Exercise:
Where a line of the records holds the string "ideal", copy that line.
======== Extracted entries ========
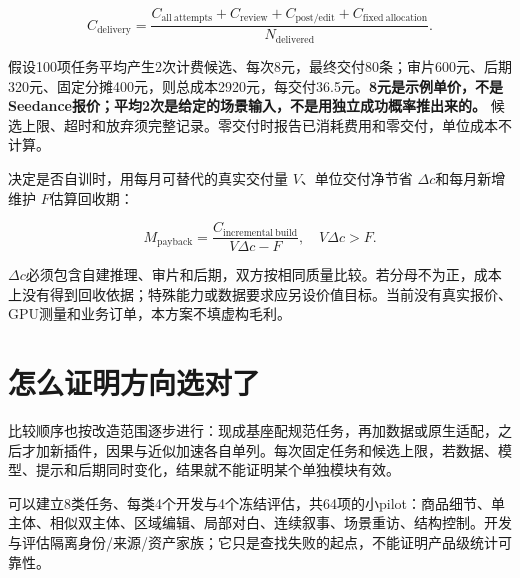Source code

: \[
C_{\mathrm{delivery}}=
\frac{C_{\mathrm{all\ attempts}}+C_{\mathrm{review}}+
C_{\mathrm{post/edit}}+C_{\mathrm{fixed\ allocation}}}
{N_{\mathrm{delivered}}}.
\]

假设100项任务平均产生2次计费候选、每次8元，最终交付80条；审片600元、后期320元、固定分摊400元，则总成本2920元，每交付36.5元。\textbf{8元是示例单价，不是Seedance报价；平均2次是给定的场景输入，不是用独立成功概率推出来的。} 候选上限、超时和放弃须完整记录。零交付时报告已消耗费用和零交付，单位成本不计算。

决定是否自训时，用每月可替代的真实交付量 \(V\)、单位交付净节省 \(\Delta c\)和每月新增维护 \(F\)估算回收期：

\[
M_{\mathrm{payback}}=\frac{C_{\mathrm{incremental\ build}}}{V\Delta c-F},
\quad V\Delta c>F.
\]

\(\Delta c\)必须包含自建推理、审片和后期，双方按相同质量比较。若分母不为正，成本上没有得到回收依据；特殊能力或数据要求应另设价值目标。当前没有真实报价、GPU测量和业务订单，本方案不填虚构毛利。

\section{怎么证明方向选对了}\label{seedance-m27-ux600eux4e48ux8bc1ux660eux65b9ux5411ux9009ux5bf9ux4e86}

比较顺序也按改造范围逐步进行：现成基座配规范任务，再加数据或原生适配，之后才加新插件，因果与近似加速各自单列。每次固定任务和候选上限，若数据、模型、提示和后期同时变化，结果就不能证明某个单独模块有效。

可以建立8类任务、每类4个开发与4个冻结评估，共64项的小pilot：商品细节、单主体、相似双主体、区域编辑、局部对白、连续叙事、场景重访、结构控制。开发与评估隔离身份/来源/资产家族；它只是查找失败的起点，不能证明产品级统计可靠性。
========
======== Extracted entries ========
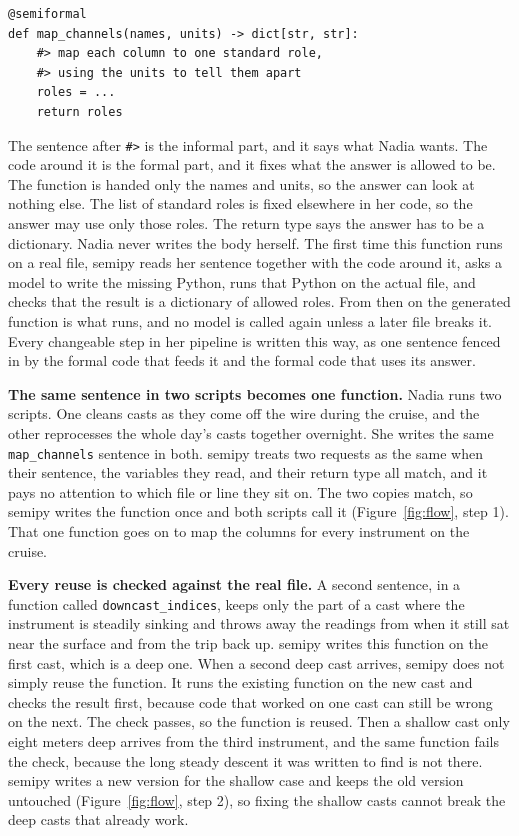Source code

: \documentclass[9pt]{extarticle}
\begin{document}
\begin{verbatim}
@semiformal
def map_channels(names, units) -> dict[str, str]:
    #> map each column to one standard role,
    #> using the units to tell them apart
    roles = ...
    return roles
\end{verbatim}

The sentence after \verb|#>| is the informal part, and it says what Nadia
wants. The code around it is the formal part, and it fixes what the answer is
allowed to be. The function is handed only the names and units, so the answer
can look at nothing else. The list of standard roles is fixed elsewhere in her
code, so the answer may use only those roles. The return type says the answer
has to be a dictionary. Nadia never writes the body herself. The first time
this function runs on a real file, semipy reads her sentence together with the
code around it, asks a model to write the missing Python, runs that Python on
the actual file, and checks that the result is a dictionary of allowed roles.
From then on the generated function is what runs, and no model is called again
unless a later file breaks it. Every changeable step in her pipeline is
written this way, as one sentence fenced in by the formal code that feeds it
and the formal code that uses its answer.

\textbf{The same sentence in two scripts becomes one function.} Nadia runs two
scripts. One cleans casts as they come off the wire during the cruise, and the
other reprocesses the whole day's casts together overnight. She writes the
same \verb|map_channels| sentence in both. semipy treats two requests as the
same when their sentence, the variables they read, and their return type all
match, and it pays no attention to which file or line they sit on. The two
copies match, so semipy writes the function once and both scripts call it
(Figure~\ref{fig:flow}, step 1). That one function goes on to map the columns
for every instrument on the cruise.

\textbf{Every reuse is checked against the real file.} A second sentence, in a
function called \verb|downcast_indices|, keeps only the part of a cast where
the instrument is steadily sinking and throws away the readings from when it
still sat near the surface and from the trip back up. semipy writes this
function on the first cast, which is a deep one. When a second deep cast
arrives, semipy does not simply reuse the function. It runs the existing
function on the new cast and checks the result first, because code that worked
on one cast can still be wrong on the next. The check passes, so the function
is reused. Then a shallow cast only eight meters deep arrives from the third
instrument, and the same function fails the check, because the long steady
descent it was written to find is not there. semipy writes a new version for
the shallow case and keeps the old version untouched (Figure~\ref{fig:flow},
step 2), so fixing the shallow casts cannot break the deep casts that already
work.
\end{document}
========
======== Extracted entries ========
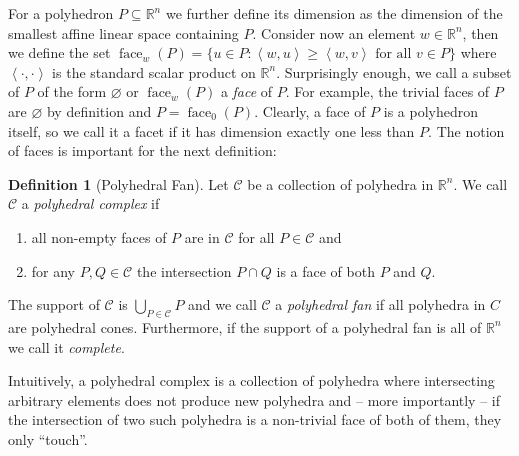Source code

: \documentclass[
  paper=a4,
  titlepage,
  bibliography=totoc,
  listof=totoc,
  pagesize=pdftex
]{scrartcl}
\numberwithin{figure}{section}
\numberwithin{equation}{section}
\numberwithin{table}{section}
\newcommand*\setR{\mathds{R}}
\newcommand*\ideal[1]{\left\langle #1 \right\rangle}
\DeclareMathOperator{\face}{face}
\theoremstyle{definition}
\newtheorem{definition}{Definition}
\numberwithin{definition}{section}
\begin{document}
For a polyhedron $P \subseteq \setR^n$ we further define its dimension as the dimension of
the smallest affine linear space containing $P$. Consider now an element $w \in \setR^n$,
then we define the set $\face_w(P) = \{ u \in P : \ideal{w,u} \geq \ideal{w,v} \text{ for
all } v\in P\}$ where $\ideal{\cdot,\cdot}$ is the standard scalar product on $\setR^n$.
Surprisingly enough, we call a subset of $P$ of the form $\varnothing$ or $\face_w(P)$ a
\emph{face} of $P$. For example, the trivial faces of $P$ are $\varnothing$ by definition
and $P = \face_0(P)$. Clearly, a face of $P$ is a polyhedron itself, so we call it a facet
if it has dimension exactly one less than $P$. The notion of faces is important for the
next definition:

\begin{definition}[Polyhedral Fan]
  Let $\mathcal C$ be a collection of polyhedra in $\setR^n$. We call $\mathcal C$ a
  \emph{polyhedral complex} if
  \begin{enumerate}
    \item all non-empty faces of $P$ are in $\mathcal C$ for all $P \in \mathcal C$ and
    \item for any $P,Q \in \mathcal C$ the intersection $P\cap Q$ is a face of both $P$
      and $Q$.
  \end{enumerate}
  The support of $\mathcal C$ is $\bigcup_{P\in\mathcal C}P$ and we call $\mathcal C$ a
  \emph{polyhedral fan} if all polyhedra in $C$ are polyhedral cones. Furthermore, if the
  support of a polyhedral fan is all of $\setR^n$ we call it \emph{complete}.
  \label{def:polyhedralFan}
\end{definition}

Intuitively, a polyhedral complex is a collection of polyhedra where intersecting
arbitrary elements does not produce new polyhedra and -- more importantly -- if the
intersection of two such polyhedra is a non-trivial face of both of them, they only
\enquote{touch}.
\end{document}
========
Task output:
\newcommand*\ideal[1]{\left\langle #1 \right\rangle}
then we define the set $\face_w(P) = \{ u \in P : \ideal{w,u} \geq \ideal{w,v} \text{ for
all } v\in P\}$ where $\ideal{\cdot,\cdot}$ is the standard scalar product on $\setR^n$.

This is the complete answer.